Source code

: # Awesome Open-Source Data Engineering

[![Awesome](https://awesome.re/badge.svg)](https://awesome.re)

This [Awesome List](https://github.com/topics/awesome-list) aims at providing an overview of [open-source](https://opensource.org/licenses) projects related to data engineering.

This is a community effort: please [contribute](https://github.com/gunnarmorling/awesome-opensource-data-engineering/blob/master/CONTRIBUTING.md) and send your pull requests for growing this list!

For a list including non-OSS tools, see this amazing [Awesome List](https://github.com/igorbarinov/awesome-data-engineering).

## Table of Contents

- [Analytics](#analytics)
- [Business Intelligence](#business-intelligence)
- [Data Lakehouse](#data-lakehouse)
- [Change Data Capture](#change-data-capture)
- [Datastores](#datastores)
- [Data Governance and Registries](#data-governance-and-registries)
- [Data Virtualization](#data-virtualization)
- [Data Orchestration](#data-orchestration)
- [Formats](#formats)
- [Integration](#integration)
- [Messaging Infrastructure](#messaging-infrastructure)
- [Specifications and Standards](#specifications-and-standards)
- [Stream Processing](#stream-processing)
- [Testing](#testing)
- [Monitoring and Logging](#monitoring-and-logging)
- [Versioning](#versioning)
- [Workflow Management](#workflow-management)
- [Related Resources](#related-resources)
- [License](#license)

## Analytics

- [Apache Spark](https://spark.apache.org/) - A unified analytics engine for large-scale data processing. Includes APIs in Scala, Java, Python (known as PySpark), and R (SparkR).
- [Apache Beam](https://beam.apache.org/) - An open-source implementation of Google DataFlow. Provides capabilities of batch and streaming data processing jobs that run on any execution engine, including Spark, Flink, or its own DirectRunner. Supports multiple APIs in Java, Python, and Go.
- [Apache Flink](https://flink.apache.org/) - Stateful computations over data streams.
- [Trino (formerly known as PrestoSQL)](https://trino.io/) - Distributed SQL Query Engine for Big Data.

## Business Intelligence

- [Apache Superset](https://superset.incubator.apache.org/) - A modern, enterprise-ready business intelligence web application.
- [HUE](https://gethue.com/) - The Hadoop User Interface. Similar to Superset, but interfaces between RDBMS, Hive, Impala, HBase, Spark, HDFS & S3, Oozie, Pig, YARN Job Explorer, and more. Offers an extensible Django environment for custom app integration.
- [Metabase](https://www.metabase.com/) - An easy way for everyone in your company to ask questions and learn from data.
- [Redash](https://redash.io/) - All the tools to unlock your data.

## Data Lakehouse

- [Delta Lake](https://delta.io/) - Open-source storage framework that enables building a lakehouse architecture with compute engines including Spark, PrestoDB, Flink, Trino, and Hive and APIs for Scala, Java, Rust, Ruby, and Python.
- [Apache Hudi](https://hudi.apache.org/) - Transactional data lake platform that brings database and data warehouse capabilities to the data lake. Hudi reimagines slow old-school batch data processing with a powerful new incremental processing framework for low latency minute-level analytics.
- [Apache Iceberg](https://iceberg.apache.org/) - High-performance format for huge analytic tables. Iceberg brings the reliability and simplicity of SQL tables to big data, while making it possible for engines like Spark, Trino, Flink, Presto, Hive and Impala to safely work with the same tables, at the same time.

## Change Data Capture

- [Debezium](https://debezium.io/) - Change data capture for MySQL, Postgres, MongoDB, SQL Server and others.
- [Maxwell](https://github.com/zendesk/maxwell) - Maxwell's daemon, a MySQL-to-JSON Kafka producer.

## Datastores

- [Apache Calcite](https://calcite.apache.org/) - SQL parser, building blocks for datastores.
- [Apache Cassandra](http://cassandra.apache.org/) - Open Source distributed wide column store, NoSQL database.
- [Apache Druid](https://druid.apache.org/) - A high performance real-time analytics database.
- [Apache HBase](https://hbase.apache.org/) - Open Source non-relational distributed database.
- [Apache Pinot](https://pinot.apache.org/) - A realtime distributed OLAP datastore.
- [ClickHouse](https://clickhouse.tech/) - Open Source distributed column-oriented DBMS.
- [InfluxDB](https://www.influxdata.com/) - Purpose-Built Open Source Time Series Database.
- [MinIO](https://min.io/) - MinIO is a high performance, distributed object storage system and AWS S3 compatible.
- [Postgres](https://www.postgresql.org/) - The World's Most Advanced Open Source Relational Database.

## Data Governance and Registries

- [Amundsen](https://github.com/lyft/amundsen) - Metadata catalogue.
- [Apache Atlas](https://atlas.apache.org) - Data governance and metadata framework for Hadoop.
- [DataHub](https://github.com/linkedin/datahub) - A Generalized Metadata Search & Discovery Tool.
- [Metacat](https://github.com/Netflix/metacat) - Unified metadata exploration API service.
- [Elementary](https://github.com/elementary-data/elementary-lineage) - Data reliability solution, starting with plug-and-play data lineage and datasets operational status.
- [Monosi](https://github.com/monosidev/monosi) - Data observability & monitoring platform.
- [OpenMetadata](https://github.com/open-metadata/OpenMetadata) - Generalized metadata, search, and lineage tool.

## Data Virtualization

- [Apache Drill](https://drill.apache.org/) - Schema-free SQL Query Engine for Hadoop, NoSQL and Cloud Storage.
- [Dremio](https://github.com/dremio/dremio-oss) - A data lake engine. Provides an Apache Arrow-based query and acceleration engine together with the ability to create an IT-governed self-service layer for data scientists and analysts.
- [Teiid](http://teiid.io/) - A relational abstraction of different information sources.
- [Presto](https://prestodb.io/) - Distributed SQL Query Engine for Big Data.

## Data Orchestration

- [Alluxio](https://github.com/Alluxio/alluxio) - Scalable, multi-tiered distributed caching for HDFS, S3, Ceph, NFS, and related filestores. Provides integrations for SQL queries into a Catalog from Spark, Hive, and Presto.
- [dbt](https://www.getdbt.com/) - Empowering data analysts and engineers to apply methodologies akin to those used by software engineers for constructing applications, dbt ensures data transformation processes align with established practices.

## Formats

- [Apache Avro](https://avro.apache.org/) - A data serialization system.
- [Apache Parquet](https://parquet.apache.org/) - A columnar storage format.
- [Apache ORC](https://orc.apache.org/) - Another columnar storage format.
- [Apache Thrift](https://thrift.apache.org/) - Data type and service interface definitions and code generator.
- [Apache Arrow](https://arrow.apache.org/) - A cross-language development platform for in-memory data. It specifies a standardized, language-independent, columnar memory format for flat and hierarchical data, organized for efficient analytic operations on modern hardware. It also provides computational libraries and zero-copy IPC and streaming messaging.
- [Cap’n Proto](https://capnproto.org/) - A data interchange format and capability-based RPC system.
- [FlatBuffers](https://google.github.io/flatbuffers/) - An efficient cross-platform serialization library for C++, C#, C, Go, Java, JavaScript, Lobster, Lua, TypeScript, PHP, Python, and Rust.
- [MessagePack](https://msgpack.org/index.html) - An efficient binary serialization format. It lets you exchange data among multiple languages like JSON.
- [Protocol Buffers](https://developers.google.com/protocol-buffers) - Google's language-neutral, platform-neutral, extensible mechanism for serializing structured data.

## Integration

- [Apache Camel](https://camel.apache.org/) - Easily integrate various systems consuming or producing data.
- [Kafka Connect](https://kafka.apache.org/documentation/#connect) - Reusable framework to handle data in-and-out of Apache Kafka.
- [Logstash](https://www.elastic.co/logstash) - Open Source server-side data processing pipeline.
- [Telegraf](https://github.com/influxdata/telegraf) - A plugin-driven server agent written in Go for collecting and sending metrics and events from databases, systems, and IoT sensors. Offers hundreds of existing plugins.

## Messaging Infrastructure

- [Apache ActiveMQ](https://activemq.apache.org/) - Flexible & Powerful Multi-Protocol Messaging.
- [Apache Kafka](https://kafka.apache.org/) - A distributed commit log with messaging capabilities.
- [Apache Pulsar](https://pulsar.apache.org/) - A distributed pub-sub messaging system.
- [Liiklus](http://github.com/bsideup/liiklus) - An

#### Task statement
Where the string "cross" occurs in a line of the material above, copy the whole line.

#### Result below
- [Apache Arrow](https://arrow.apache.org/) - A cross-language development platform for in-memory data. It specifies a standardized, language-independent, columnar memory format for flat and hierarchical data, organized for efficient analytic operations on modern hardware. It also provides computational libraries and zero-copy IPC and streaming messaging.
- [FlatBuffers](https://google.github.io/flatbuffers/) - An efficient cross-platform serialization library for C++, C#, C, Go, Java, JavaScript, Lobster, Lua, TypeScript, PHP, Python, and Rust.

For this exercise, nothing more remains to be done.